Why You Fail Your Mathematics Exams

When a child fails a particular subject, after receiving a sharp rebuke from parents, they end their encouragement with, “maybe you are not just excellent in this subject and can be better in another subject”. I have discovered that words like this, do not only make the child accept failure as a way of life but also deprives the child of knowing his/her real challenge.

Growing up as a child, one of the things I enjoyed doing was writing and reading my books. I had a reading culture; after school hours, I had to write numbers between 1 to 1000 on most days and read my short stories till I fell asleep. It was a good thing, and before age 7, I could stare at the analog clock in the sitting room to tell my mum the time.

While I was doing or I rather say learning all of these, I had friends and classmates who had hard times understanding why 2+2 must be equal to 4.

They had tough times knowing how many biscuits can be bought from #20 and if they shared their candy with their siblings, how many would be left with them.

Growing up, I looked at these friends of mine as dullards or blockhead. I wondered why they could not understand why 10 multiplied by 1 should still remain 10, even though my teacher explained this same table every day. It was bad then, but worse when we had to sing the popular mockery song, “olodo rabata, tileti lo mo je, ore mi kilogba, odo oloju eja”. The song literally means dullard, the only thing you can do is eat your pen or chalk, my friend, tell me what you got, you got zero.

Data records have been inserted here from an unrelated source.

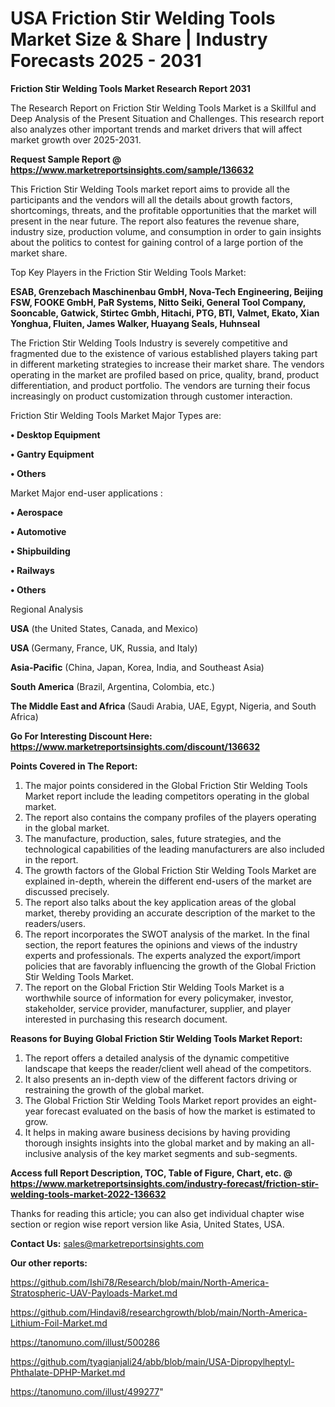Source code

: # USA Friction Stir Welding Tools Market Size & Share | Industry Forecasts 2025 - 2031

<strong>Friction Stir Welding Tools Market Research Report 2031</strong>

The Research Report on Friction Stir Welding Tools Market is a Skillful and Deep Analysis of the Present Situation and Challenges. This research report also analyzes other important trends and market drivers that will affect market growth over 2025-2031.

<strong>Request Sample Report @ <a href=https://www.marketreportsinsights.com/sample/136632>https://www.marketreportsinsights.com/sample/136632</a></strong>

This Friction Stir Welding Tools market report aims to provide all the participants and the vendors will all the details about growth factors, shortcomings, threats, and the profitable opportunities that the market will present in the near future. The report also features the revenue share, industry size, production volume, and consumption in order to gain insights about the politics to contest for gaining control of a large portion of the market share.

Top Key Players in the Friction Stir Welding Tools Market:

<strong>ESAB, Grenzebach Maschinenbau GmbH, Nova-Tech Engineering, Beijing FSW, FOOKE GmbH, PaR Systems, Nitto Seiki, General Tool Company, Sooncable, Gatwick, Stirtec Gmbh, Hitachi, PTG, BTI, Valmet, Ekato, Xian Yonghua, Fluiten, James Walker, Huayang Seals, Huhnseal</strong>

The Friction Stir Welding Tools Industry is severely competitive and fragmented due to the existence of various established players taking part in different marketing strategies to increase their market share. The vendors operating in the market are profiled based on price, quality, brand, product differentiation, and product portfolio. The vendors are turning their focus increasingly on product customization through customer interaction.

Friction Stir Welding Tools Market Major Types are:

<strong>• Desktop Equipment

• Gantry Equipment

• Others</strong>

Market Major end-user applications :

<strong>• Aerospace

• Automotive

• Shipbuilding

• Railways

• Others</strong>

Regional Analysis

</u><strong><b>USA</b></strong> (the United States, Canada, and Mexico)

<strong><b>USA </b></strong>(Germany, France, UK, Russia, and Italy)

<strong><b>Asia-Pacific</b></strong> (China, Japan, Korea, India, and Southeast Asia)

<strong><b>South America</b></strong> (Brazil, Argentina, Colombia, etc.)

<strong><b>The Middle East and Africa</b></strong> (Saudi Arabia, UAE, Egypt, Nigeria, and South Africa)

<strong>Go For Interesting Discount Here: <a href=https://www.marketreportsinsights.com/discount/136632>https://www.marketreportsinsights.com/discount/136632</a></strong>

<strong>Points Covered in The Report:</strong>
<ol>
  <li>The major points considered in the Global Friction Stir Welding Tools Market report include the leading competitors operating in the global market.</li>
  <li>The report also contains the company profiles of the players operating in the global market.</li>
  <li>The manufacture, production, sales, future strategies, and the technological capabilities of the leading manufacturers are also included in the report.</li>
  <li>The growth factors of the Global Friction Stir Welding Tools Market are explained in-depth, wherein the different end-users of the market are discussed precisely.</li>
  <li>The report also talks about the key application areas of the global market, thereby providing an accurate description of the market to the readers/users.</li>
  <li>The report incorporates the SWOT analysis of the market. In the final section, the report features the opinions and views of the industry experts and professionals. The experts analyzed the export/import policies that are favorably influencing the growth of the Global Friction Stir Welding Tools Market.</li>
  <li>The report on the Global Friction Stir Welding Tools Market is a worthwhile source of information for every policymaker, investor, stakeholder, service provider, manufacturer, supplier, and player interested in purchasing this research document.</li>
</ol>
<strong>Reasons for Buying Global Friction Stir Welding Tools Market Report:</strong>

<ol>
  <li>The report offers a detailed analysis of the dynamic competitive landscape that keeps the reader/client well ahead of the competitors.</li>
  <li>It also presents an in-depth view of the different factors driving or restraining the growth of the global market.</li>
  <li>The Global Friction Stir Welding Tools Market report provides an eight-year forecast evaluated on the basis of how the market is estimated to grow.</li>
  <li>It helps in making aware business decisions by having providing thorough insights insights into the global market and by making an all-inclusive analysis of the key market segments and sub-segments.</li>
</ol>
<strong>Access full Report Description, TOC, Table of Figure, Chart, etc. @ <a href=https://www.marketreportsinsights.com/industry-forecast/friction-stir-welding-tools-market-2022-136632>https://www.marketreportsinsights.com/industry-forecast/friction-stir-welding-tools-market-2022-136632</a></strong>


Thanks for reading this article; you can also get individual chapter wise section or region wise report version like Asia, United States, USA.

<strong>Contact Us:</strong>
sales@marketreportsinsights.com

<strong>Our other reports:</strong>

<a href=https://github.com/Ishi78/Research/blob/main/North-America-Stratospheric-UAV-Payloads-Market.md>https://github.com/Ishi78/Research/blob/main/North-America-Stratospheric-UAV-Payloads-Market.md</a>

<a href=https://github.com/Hindavi8/researchgrowth/blob/main/North-America-Lithium-Foil-Market.md>https://github.com/Hindavi8/researchgrowth/blob/main/North-America-Lithium-Foil-Market.md</a>

<a href=https://tanomuno.com/illust/500286>https://tanomuno.com/illust/500286</a>

<a href=https://github.com/tyagianjali24/abb/blob/main/USA-Dipropylheptyl-Phthalate-DPHP-Market.md>https://github.com/tyagianjali24/abb/blob/main/USA-Dipropylheptyl-Phthalate-DPHP-Market.md</a>

<a href=https://tanomuno.com/illust/499277>https://tanomuno.com/illust/499277</a>"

The song was a mockery song that caused so many children pain growing up, some tried to change for the good while some remained in that same block. Just in case this article is giving a reminisce of your childhood in a local setting, I hope it also helps you remember how you feel when you sing this song.

After primary school, we all graduated to secondary school and we changed our desires. We had subjects we loved and those we hated, and one of which maths belonged to.

Have you tried asking yourself why you hated maths so much?

Obviously, it was not because the teacher was harsh or strict, it was because you failed most classwork and assignments and even on days you copy your friends’ answers you still end up writing the wrong solution.

This continued all through junior secondary school and you ended up in an art class because you could neither face the square root of a problem or the challenges of balancing an account.

Have you ever asked yourself what happened to you? Why were you different from the best student in maths?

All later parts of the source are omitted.